BEGIN

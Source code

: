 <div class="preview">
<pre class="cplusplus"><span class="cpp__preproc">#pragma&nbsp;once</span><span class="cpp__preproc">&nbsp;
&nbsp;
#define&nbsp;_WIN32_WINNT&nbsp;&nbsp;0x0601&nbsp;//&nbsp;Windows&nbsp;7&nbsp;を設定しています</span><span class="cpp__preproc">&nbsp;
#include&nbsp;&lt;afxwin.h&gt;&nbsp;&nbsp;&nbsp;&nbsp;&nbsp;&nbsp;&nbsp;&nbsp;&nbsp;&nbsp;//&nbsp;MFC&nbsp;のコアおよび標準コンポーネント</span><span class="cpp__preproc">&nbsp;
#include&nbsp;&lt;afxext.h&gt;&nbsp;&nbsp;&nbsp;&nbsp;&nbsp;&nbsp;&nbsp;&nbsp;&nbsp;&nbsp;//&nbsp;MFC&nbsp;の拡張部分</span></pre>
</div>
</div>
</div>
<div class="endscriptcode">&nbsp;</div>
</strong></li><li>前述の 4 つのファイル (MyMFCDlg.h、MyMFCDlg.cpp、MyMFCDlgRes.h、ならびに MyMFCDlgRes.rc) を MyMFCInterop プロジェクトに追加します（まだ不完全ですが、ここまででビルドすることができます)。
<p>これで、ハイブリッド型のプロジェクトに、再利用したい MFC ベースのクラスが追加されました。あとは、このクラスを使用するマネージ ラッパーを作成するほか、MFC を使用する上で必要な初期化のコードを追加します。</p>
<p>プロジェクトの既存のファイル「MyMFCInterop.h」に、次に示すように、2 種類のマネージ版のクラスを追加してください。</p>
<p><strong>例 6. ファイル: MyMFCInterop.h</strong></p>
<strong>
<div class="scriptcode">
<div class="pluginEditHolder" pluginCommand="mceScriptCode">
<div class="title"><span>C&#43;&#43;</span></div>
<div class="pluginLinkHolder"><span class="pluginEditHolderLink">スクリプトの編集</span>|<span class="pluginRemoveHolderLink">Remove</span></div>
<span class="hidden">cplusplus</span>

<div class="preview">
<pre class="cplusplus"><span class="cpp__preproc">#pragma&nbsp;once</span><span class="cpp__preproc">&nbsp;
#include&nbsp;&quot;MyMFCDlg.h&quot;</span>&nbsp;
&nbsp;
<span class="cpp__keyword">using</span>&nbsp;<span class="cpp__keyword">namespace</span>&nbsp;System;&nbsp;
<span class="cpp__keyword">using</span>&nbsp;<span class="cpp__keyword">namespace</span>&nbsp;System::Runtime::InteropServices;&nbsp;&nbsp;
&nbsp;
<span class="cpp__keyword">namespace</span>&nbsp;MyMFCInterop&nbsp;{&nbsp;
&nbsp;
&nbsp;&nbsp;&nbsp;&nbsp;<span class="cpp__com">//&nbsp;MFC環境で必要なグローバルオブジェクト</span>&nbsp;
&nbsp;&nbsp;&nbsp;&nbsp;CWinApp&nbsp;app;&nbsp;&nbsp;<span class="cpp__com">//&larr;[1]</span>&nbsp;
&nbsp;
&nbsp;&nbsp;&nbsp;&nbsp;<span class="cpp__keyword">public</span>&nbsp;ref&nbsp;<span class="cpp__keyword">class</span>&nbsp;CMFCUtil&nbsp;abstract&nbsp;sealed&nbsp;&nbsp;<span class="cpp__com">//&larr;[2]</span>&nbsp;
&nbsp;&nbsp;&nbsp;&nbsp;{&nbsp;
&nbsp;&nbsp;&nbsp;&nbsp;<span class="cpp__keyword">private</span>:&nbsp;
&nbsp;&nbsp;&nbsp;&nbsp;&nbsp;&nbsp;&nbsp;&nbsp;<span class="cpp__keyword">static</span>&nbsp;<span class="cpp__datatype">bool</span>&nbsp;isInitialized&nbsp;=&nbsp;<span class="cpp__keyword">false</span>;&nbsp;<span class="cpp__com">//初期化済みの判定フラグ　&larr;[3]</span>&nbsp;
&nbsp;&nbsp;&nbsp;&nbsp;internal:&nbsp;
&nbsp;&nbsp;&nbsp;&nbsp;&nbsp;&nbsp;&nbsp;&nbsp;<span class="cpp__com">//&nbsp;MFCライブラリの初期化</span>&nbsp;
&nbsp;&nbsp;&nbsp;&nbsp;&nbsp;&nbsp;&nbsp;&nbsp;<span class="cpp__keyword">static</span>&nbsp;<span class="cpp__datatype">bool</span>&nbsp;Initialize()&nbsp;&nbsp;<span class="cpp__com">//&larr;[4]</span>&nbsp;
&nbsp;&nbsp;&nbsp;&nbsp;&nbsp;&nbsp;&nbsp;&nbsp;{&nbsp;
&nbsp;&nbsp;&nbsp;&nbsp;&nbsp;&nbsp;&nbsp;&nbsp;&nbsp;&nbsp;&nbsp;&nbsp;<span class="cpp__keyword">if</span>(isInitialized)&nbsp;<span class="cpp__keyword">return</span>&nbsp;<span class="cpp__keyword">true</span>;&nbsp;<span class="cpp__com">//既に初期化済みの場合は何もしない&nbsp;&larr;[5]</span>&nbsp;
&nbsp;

END

» Exercise details
Among the entries above, determine how many lines contain "MyMFCInterop", then output only that number.

» Written solution
4